A indústria teme hoje esse novo cidadão do século XXI, essa sociedade milenial preocupada com o desenvolvimento sustentável de verdade. É uma sociedade que não quer quer ver suas mãos sujas, nem suas decisões como consumidores.

Como você vê a forte presença do capital estrangeiro na exploração do pré-sal brasileiro?

As restrições ambientais, as exigências ambientais de muitos países para a exploração fóssil são significativas. Existe um marco regulatório efetivo e muitas indústrias não querem pagar esse preço. Quando você tem um vazamento de petróleo, ou danos ambientais severos em outras regiões, as multas são bilionárias e elas de fato são pagas e de fato são convertidas à recuperação do dano e aos danos colaterais para aquela sociedade, para aquele país.

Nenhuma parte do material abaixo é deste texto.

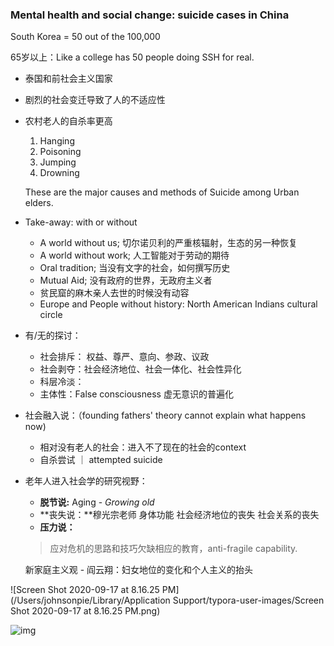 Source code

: ### Mental health and social change: suicide cases in China

South Korea = 50 out of the 100,000

65岁以上：Like a college has 50 people doing SSH for real. 

* 泰国和前社会主义国家

* 剧烈的社会变迁导致了人的不适应性

* 农村老人的自杀率更高

  1. Hanging
  2. Poisoning 
  3. Jumping 
  4. Drowning 

  These are the major causes and methods of Suicide among Urban elders. 

* Take-away: with or without

  - A world without us; 切尔诺贝利的严重核辐射，生态的另一种恢复
  - A world without work; 人工智能对于劳动的期待
  - Oral tradition; 当没有文字的社会，如何撰写历史
  - Mutual Aid; 没有政府的世界，无政府主义者
  - 贫民窟的麻木亲人去世的时候没有动容
  - Europe and People without history: North American Indians cultural circle

* 有/无的探讨：

  * 社会排斥： 权益、尊严、意向、参政、议政
  * 社会剥夺：社会经济地位、社会一体化、社会性异化
  * 科层冷淡：
  * 主体性：False consciousness 虚无意识的普遍化

* 社会融入说：（founding fathers' theory cannot explain what happens now) 

  * 相对没有老人的社会：进入不了现在的社会的context
  * 自杀尝试 ｜ attempted suicide

* 老年人进入社会学的研究视野：

  * **脱节说:**  Aging - *Growing old* 
  * **丧失说：**穆光宗老师 身体功能 社会经济地位的丧失 社会关系的丧失
  * **压力说：**

  > 应对危机的思路和技巧欠缺相应的教育，anti-fragile capability.

  新家庭主义观 - 阎云翔：妇女地位的变化和个人主义的抬头


![Screen Shot 2020-09-17 at 8.16.25 PM](/Users/johnsonpie/Library/Application Support/typora-user-images/Screen Shot 2020-09-17 at 8.16.25 PM.png)

![img](https://images-na.ssl-images-amazon.com/images/I/41T4eTJ6rzL._SX331_BO1,204,203,200_.jpg)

Isso não acontece no nosso país. Então é mais barato, e mais fácil você explorar uma atividade de alto risco que sempre está atrelada à questão de acidentes e contaminação, onde você não tem efetivamente o rigor da fiscalização e o rigor ambiental.

A indústria estrangeira vêm pra cá com isso e aumento da participação de empresas internacionais já vem de muitos anos. O modelo de política pública desde a era Lula foi de abrir a exploração para outras empresas, tirando o monopólio da Petrobrás. O Estado brasileiro desde a era Dilma vem vendendo reserva, que é patrimônio de nós brasileiros, para gerar caixa para pagar a dívida, necessidades de caixa do governo.

Nesse atual governo o problema de caixa é uma realidade. Então o que se faz é vender o que temos, entregar todas as nossas reservas, por uma necessidade de caixa imediatista.

A questão é o seguinte: a indústria procura oportunidade a baixos preços, a baixos custos e com um carregamento de exigências menor.